PEBBLE BEACH, Calif. — U.S. Open champion Wyndham Clark had an unforgettable spherical at hallowed Pebble Seaside when every part went his approach and each putt appeared to go in. It gave him the course file Saturday with a 12-under 60.
It additionally could be sufficient to provide him one other massive title and $3.6 million with out hitting one other shot on the AT&T Pebble Seaside Professional-Am.
Clark was inches away from a sub-60 spherical on a chilly, soggy course, a efficiency so exceptional it was 9 pictures higher than the sector common. He made 5 putts from 25 toes or longer. He made bogey with maybe his greatest putt of the day after hitting a chip left-handed.
He completed one shot forward of Ludvig Åberg, who missed an extended eagle putt of his personal on the par-5 18th gap and shot 67.
And now it is as much as Mom Nature, with rain and wind gusts probably cutting the signature event to 54 holes, which might give Clark the win.
Dustin Johnson was the final participant to win Pebble Seaside over 54 holes in 2009. Payne Stewart was the final participant to win over 54 holes at Pebble Seaside with a birdie on his final gap Saturday in 1999.
“I undoubtedly considered it final night time and this morning with everybody saying how unhealthy the climate’s going to be,” Clark mentioned. “You have to have that mentality that as we speak’s the final day so attempt to go for broke. With that mentioned, that is very uncommon that we now have 54 holes, so I wasn’t banking on that and I am nonetheless not banking on it.”

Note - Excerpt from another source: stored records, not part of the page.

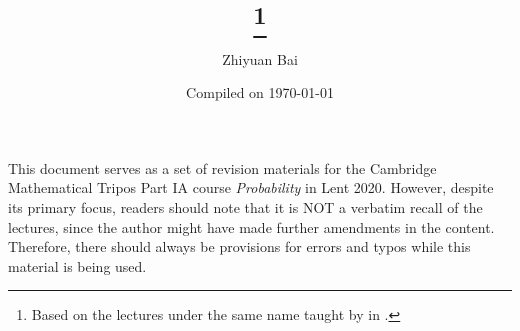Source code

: \documentclass[a4paper]{article}
\title{\triposcourse{}
\thanks{Based on the lectures under the same name taught by \triposlecturer{} in \triposterm{}.}}
\author{Zhiyuan Bai}
\date{Compiled on \today}
\newcommand{\triposcourse}{Probability}
\newcommand{\triposterm}{Lent 2020}
\newcommand{\tripospart}{IA}
\theoremstyle{plain}
\theoremstyle{definition}
\theoremstyle{remark}
\begin{document}
    \maketitle
    This document serves as a set of revision materials for the Cambridge Mathematical Tripos Part \tripospart{} course \textit{\triposcourse{}} in \triposterm{}.
    However, despite its primary focus, readers should note that it is NOT a verbatim recall of the lectures, since the author might have made further amendments in the content.
    Therefore, there should always be provisions for errors and typos while this material is being used.
    \tableofcontents
    
    
    
    
    
    
    
    
    
    
    
    
    
    
    
    
    
\end{document}

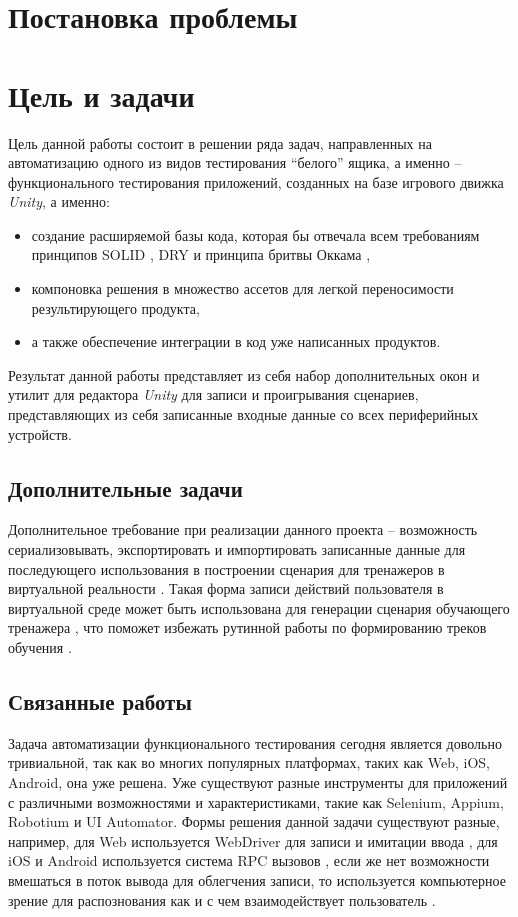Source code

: \Introduction

\section*{Постановка проблемы}

\section*{Цель и задачи}
Цель данной работы состоит в решении ряда задач, направленных на автоматизацию одного из видов тестирования ``белого'' ящика, а именно -- функционального тестирования приложений, созданных на базе игрового  движка \textit{Unity}, а именно: 
\begin{itemize}
	\item 
	создание расширяемой базы кода, которая бы отвечала всем требованиям принципов SOLID \cite{solid}, DRY \cite{dry} и принципа бритвы Оккама \cite{razor},
	\item
	компоновка решения в множество ассетов для легкой переносимости результирующего продукта, 
	\item а также  обеспечение интеграции в код уже написанных продуктов.
\end{itemize}  Результат данной работы представляет из себя набор дополнительных окон и утилит для редактора \textit{Unity} для записи и проигрывания сценариев, представляющих из себя записанные входные данные со всех периферийных устройств.

\subsection*{Дополнительные задачи}
Дополнительное требование при реализации данного проекта -- возможность сериализовывать, экспортировать и импортировать записанные данные для последующего использования в построении сценария для тренажеров в виртуальной реальности \cite{disser}. Такая форма записи действий пользователя в виртуальной среде может быть использована для генерации сценария обучающего тренажера \cite{vr-simulators}, что поможет избежать рутинной работы по формированию треков обучения \cite{visual-editor}.

\subsection*{Связанные работы}
Задача автоматизации функционального тестирования сегодня является довольно тривиальной, так как во многих популярных платформах, таких как Web, iOS, Android, она уже решена. Уже существуют разные инструменты для приложений с различными возможностями и характеристиками, такие как Selenium, Appium, Robotium и UI Automator. Формы решения данной задачи существуют разные, например, для Web используется WebDriver для записи и имитации ввода \cite{selenium}, для iOS и Android используется система RPC вызовов \cite{rpc_testing}, если же нет возможности вмешаться в поток вывода для облегчения записи, то используется компьютерное зрение для распознования как и с чем взаимодействует пользователь \cite{appium_opencv}. 

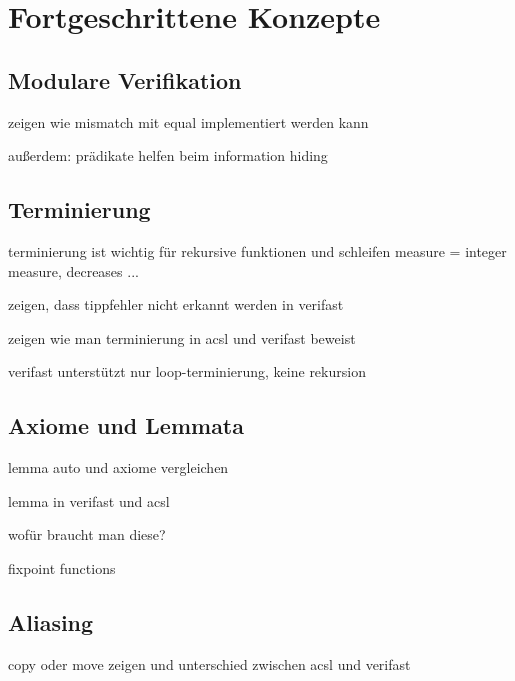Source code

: ﻿
\chapter{Fortgeschrittene Konzepte}

\section{Modulare Verifikation}

zeigen wie mismatch mit equal implementiert werden kann

außerdem: prädikate helfen beim information hiding

\section{Terminierung}

terminierung ist wichtig für rekursive funktionen und schleifen
measure = integer measure, decreases ...

zeigen, dass tippfehler nicht erkannt werden in verifast

zeigen wie man terminierung in acsl und verifast beweist

verifast unterstützt nur loop-terminierung, keine rekursion


\section{Axiome und Lemmata}

lemma auto und axiome vergleichen

lemma in verifast und acsl

wofür braucht man diese?

fixpoint functions

\section{Aliasing}

copy oder move zeigen und unterschied zwischen acsl und verifast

Moreover, as soon as the putts began falling, his thoughts was largely clean aside from making birdie, together with two eagles on the entrance 9.
“I used to be simply, ‘See ball, hit ball, attempt to hit it the place I needed to.’ I actually had a very good really feel on the greens,” Clark mentioned. “So in my thoughts I used to be like, ‘All proper, let’s simply get us to the place we’re placing,’ as a result of the outlet appeared like a bucket as we speak.”
And it was. Clark made 190 toes of putts — from the 40-foot vary for eagles on Nos. 2 and 6. And after that second eagle, he ran off 5 straight birdies, together with a 30-footer on the powerful eighth gap and a 25-footer on No. 9.
He was 10 below via 11 holes, and a 59 was behind Clark’s thoughts. After which he made his solely bogey, and even that felt like a win.
He got here out of his tee shot on the par-3 twelfth right into a plugged lie in a bunker, nonetheless some 40 yards to the outlet. He may solely managed to cut that out to the collar of the tough in one other bunker, the ball effectively above his toes. Clark finally selected to invert a wedge to go left-handed, the ball squirting throughout the inexperienced into the primary reduce about 25 toes away.
A double bogey was doubtless. A triple bogey was attainable. He holed it for bogey, after which adopted with two extra birdies and was again on observe.
“Truthfully, of any of the putts as we speak that I used to be not likely attempting to make it was that one,” Clark mentioned. “I actually was simply targeted on my pace and simply attempting to get it down there, two putt, get the double, go to the subsequent gap and transfer on.
“For that to go in, it was like, ‘All proper, man, I am sizzling.'”
Clark knew this was his day when his drive on the sixteenth went into the deep, soggy tough. Simply his luck, it was proper in entrance of the place an animal had been burrowing, giving him a free drop and a clear lie. And the greens have been so tender he may take lifeless purpose at a again pin. He hit that to 10 toes behind the outlet, and the downhill birdie putt was one flip brief.
On the par-3 seventeenth, his 15-foot birdie putt stopped an inch in entrance of the cup. His 25-foot eagle putt for 59 on the ultimate gap additionally was brief by just a few inches.
Irrespective of. His 60 beat by two the match file held by 4 gamers, and by one shot it beat the course file held by Hurly Long of Germany when he performed the Carmel Cup in 2017 with Texas Tech.
The PGA Tour counts information when gamers are capable of elevate, clear and place their golf balls within the brief grass. The European tour doesn’t.
Aberg, who missed a 2-foot par putt at Spyglass Hill on Thursday, has performed bogey-free for 2 days at Pebble Seaside. He had his probabilities to catch Clark, lacking birdie putts of 10 toes on the par-5 14th and 6 toes on the sixteenth.
Matthieu Pavon of France, a winner final week at Torrey Pines, birdied his final gap for a 66 and was alone in third place.
Scottie Scheffler, who began in a three-way share of the lead, shot 70 and was 4 pictures behind.
Data from The Related Press was used on this report.